Provide again, from the entries below, every line from the one containing "- [Stack Unwinding](#unwinding)" through the one containing "in called function", exactly as written, and no other line.

————————

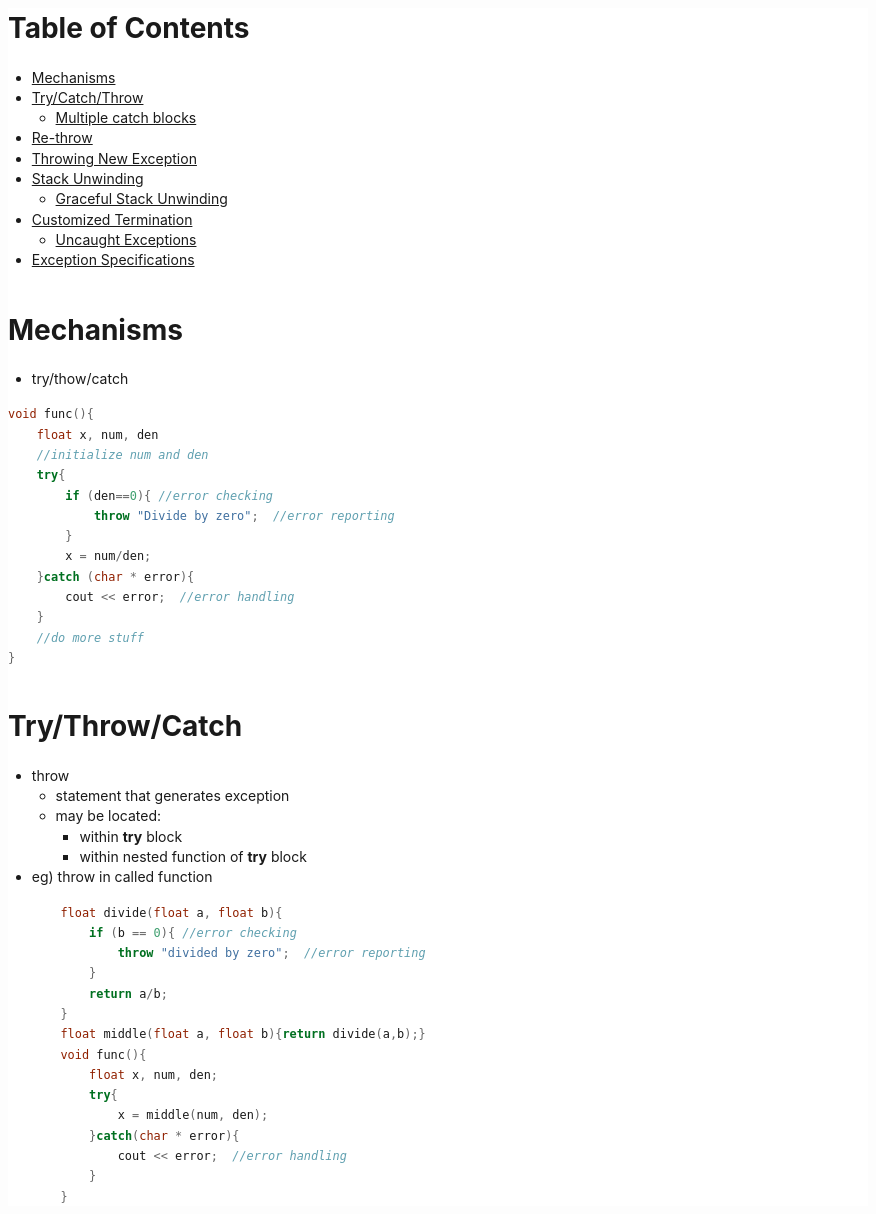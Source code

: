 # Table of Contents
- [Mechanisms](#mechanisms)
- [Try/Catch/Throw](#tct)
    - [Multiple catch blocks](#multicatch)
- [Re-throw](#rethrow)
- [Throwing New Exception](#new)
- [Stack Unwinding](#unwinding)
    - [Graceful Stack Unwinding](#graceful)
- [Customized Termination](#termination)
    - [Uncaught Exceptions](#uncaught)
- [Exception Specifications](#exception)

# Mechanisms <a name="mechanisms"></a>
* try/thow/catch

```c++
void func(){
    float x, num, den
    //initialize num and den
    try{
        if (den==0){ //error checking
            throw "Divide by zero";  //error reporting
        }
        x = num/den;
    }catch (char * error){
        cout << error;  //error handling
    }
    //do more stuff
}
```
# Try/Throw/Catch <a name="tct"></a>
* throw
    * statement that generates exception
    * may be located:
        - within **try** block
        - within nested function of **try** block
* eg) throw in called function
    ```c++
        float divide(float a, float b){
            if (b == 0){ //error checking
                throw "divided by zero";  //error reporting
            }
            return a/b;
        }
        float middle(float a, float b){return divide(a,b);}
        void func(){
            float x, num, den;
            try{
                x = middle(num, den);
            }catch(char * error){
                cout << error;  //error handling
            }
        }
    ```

————————

◆ **ANSWER BOX**:
- [Stack Unwinding](#unwinding)
    - [Graceful Stack Unwinding](#graceful)
- [Customized Termination](#termination)
    - [Uncaught Exceptions](#uncaught)
- [Exception Specifications](#exception)

# Mechanisms <a name="mechanisms"></a>
* try/thow/catch

```c++
void func(){
    float x, num, den
    //initialize num and den
    try{
        if (den==0){ //error checking
            throw "Divide by zero";  //error reporting
        }
        x = num/den;
    }catch (char * error){
        cout << error;  //error handling
    }
    //do more stuff
}
```
# Try/Throw/Catch <a name="tct"></a>
* throw
    * statement that generates exception
    * may be located:
        - within **try** block
        - within nested function of **try** block
* eg) throw in called function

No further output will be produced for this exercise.